_Problem to work on_
Exactly the lines from the beginning of the records below through the line with "1 & Exit-day" must be given again, without pictures.

Plain-text document sources
+-------+
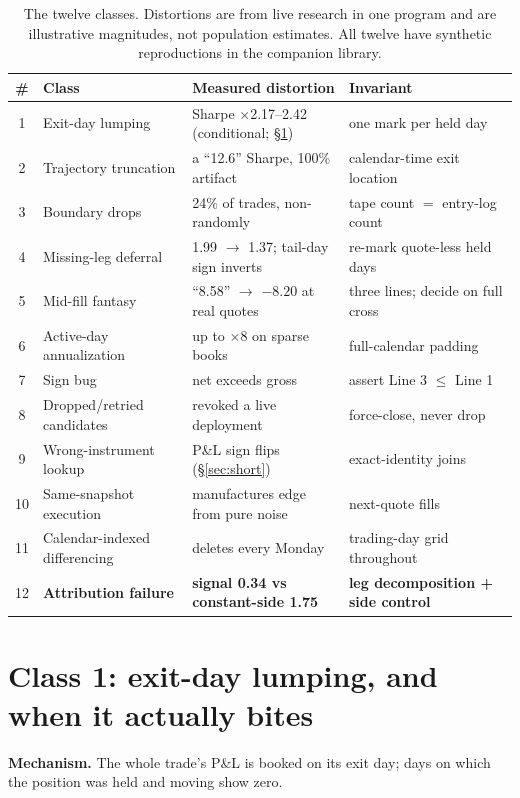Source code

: \documentclass[11pt]{article}
\begin{document}
\begin{table}[t]\centering\small
\footnotesize\setlength{\tabcolsep}{3.5pt}
\begin{tabular}{clll}\toprule
\# & Class & Measured distortion & Invariant \\ \midrule
1 & Exit-day lumping & Sharpe $\times$2.17--2.42 (conditional; \S\ref{sec:lump}) & one mark per held day \\
2 & Trajectory truncation & a ``12.6'' Sharpe, 100\% artifact & calendar-time exit location \\
3 & Boundary drops & 24\% of trades, non-randomly & tape count $=$ entry-log count \\
4 & Missing-leg deferral & 1.99 $\to$ 1.37; tail-day sign inverts & re-mark quote-less held days \\
5 & Mid-fill fantasy & ``8.58'' $\to$ $-8.20$ at real quotes & three lines; decide on full cross \\
6 & Active-day annualization & up to $\times$8 on sparse books & full-calendar padding \\
7 & Sign bug & net exceeds gross & assert Line 3 $\le$ Line 1 \\
8 & Dropped/retried candidates & revoked a live deployment & force-close, never drop \\
9 & Wrong-instrument lookup & P\&L sign flips (\S\ref{sec:short}) & exact-identity joins \\
10 & Same-snapshot execution & manufactures edge from pure noise & next-quote fills \\
11 & Calendar-indexed differencing & deletes every Monday & trading-day grid throughout \\
12 & \textbf{Attribution failure} & \textbf{signal 0.34 vs constant-side 1.75} & \textbf{leg decomposition + side control} \\
\bottomrule\end{tabular}
\caption{The twelve classes. Distortions are from live research in one program and are
illustrative magnitudes, not population estimates. All twelve have synthetic reproductions in
the companion library.}
\label{tab:classes}\end{table}

\section{Class 1: exit-day lumping, and when it actually bites}\label{sec:lump}
\textbf{Mechanism.} The whole trade's P\&L is booked on its exit day; days on which the
position was held and moving show zero.
\end{document}
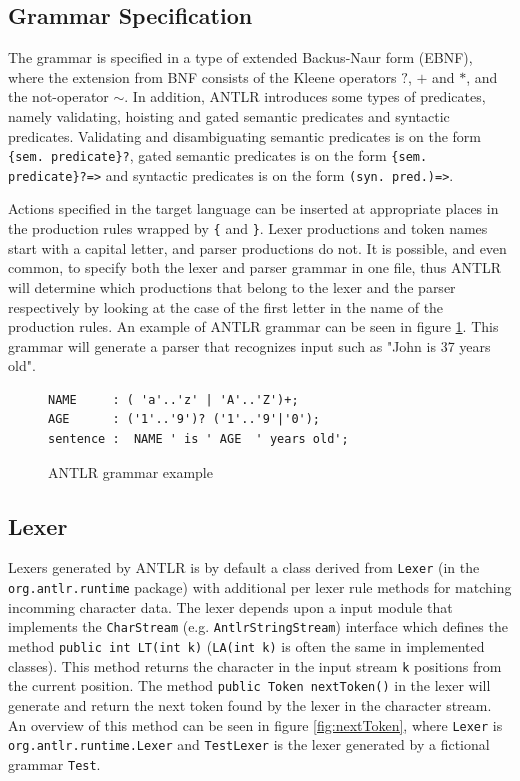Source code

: \subsection{Grammar Specification}
The grammar is specified in a type of extended Backus-Naur form (EBNF), where the extension from BNF consists of the Kleene operators $?$, $ +$ and $\ast$, and the not-operator $\sim$.  In addition, ANTLR introduces some types of predicates, namely validating, hoisting and gated semantic predicates and syntactic predicates. Validating and disambiguating semantic predicates is on the form \verb!{sem. predicate}?!, gated semantic predicates is on the form \verb!{sem. predicate}?=>! and syntactic predicates is on the form \verb!(syn. pred.)=>!.

Actions specified in the target language can be inserted at appropriate places in the production rules wrapped by \verb!{! and \verb!}!. Lexer productions and token names start with a capital letter, and parser productions do not. It is possible, and even common, to specify both the lexer and parser grammar in one file, thus ANTLR will determine which productions that belong to the lexer and the parser respectively by looking at the case of the first letter in the name of the production rules. An example of ANTLR grammar can be seen in figure \ref{code:simpleGrammar}. This grammar will generate a parser that recognizes input such as "John is 37 years old".
\begin{figure}[h!]
\begin{verbatim}
NAME     : ( 'a'..'z' | 'A'..'Z')+;  
AGE      : ('1'..'9')? ('1'..'9'|'0');
sentence :  NAME ' is ' AGE  ' years old';
\end{verbatim}
\caption{ANTLR grammar example}
\label{code:simpleGrammar}
\end{figure}

\subsection{Lexer}
Lexers generated by ANTLR is by default a class derived from \verb!Lexer! (in the \verb!org.antlr.runtime! package) with additional per lexer rule methods for matching incomming character data. The lexer depends upon a input module that implements the \verb!CharStream! (e.g. \verb!AntlrStringStream!) interface which defines the method \verb!public int LT(int k)! (\verb!LA(int k)! is often the same in implemented classes). This method returns the character in the input stream \verb!k! positions from the current position. The method \verb!public Token nextToken()! in the lexer will generate and return the next token found by the lexer in the character stream. An overview of this method can be seen in figure \ref{fig:nextToken}, where \verb!Lexer! is \verb!org.antlr.runtime.Lexer! and \verb!TestLexer! is the lexer generated by a fictional grammar \verb!Test!.

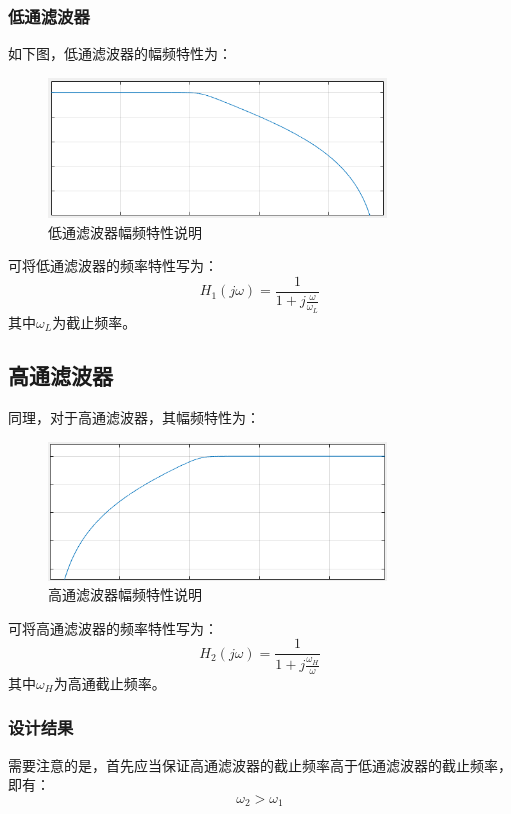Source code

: \documentclass[11pt]{article}
\begin{document}
\subsubsection{低通滤波器}
如下图，低通滤波器的幅频特性为：
\begin{figure}[H]
  \centering
  \includegraphics[width=0.8\textwidth]{低通滤波器.png}
  \caption{低通滤波器幅频特性说明}
  \label{fig:低通滤波器}
\end{figure}

可将低通滤波器的频率特性写为：
\begin{displaymath}
  H_1(j\omega)=\frac{1}{\displaystyle 1+j\frac{\omega}{\omega_L}}
\end{displaymath}
其中$\omega_L$为截止频率。
\subsection{高通滤波器}
同理，对于高通滤波器，其幅频特性为：
\begin{figure}[H]
  \centering
  \includegraphics[width=0.8\textwidth]{高通滤波器.png}
  \caption{高通滤波器幅频特性说明}
  \label{fig:高通滤波器}
\end{figure}
可将高通滤波器的频率特性写为：
\begin{displaymath}
  H_2(j\omega)=\frac{1}{\displaystyle 1+j\frac{\omega_H}{\omega}}
\end{displaymath}
其中$\omega_H$为高通截止频率。
\subsubsection{设计结果}
需要注意的是，首先应当保证高通滤波器的截止频率高于低通滤波器的截止频率，即有：
\begin{equation*}
  \omega_2>\omega_1
\end{equation*}
\end{document}
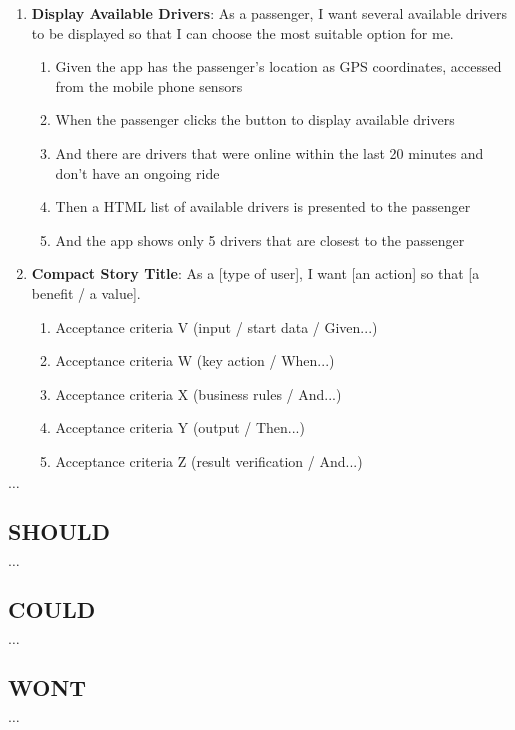 \documentclass[conference,a4paper,flushend]{cs-techrep}
\begin{document}
\begin{enumerate}[{US}1]
	
\item \textbf{Display Available Drivers}: As a passenger, I want several available drivers to be displayed so that I can choose the most suitable option for me.
	\begin{enumerate}
	\item Given the app has the passenger's location as GPS coordinates, accessed from the mobile phone sensors
	\item When the passenger clicks the button to display available drivers
	\item And there are drivers that were online within the last 20 minutes and don’t have an ongoing ride
	\item Then a HTML list of available drivers is presented to the passenger
	\item And the app shows only 5 drivers that are closest to the passenger
	\end{enumerate}

\item \textbf{Compact Story Title}: As a [type of user], I want [an action] so that [a benefit / a value].
	\begin{enumerate}
	\item Acceptance criteria V (input / start data / Given...)
	\item Acceptance criteria W (key action / When...)
	\item Acceptance criteria X (business rules / And...)
	\item Acceptance criteria Y (output / Then...)
	\item Acceptance criteria Z (result verification / And...)
	\end{enumerate}

\end{enumerate}

$\ldots$

\subsection{SHOULD}
$\ldots$
\subsection{COULD}
$\ldots$
\subsection{WONT}
$\ldots$
\end{document}

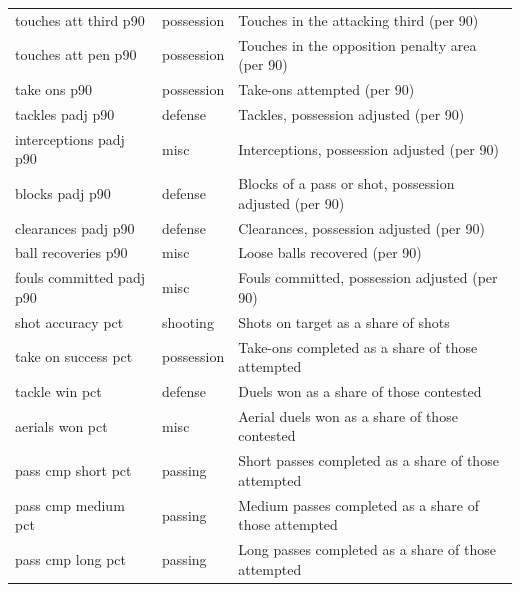\begin{table}[t]
\begin{tabular}{llp{7.0cm}}
touches att third p90 & possession & Touches in the attacking third (per 90) \\
touches att pen p90 & possession & Touches in the opposition penalty area (per 90) \\
take ons p90 & possession & Take-ons attempted (per 90) \\
tackles padj p90 & defense & Tackles, possession adjusted (per 90) \\
interceptions padj p90 & misc & Interceptions, possession adjusted (per 90) \\
blocks padj p90 & defense & Blocks of a pass or shot, possession adjusted (per 90) \\
clearances padj p90 & defense & Clearances, possession adjusted (per 90) \\
ball recoveries p90 & misc & Loose balls recovered (per 90) \\
fouls committed padj p90 & misc & Fouls committed, possession adjusted (per 90) \\
shot accuracy pct & shooting & Shots on target as a share of shots \\
take on success pct & possession & Take-ons completed as a share of those attempted \\
tackle win pct & defense & Duels won as a share of those contested \\
aerials won pct & misc & Aerial duels won as a share of those contested \\
pass cmp short pct & passing & Short passes completed as a share of those attempted \\
pass cmp medium pct & passing & Medium passes completed as a share of those attempted \\
pass cmp long pct & passing & Long passes completed as a share of those attempted \\
\bottomrule
\end{tabular}
\end{table}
+-------+
_Worked solution_
Source code

: \documentclass[11pt]{article}
\begin{document}
\begin{table}[t]\centering\small
\footnotesize\setlength{\tabcolsep}{3.5pt}
\begin{tabular}{clll}\toprule
\# & Class & Measured distortion & Invariant \\ \midrule
1 & Exit-day lumping & Sharpe $\times$2.17--2.42 (conditional; \S\ref{sec:lump}) & one mark per held day \\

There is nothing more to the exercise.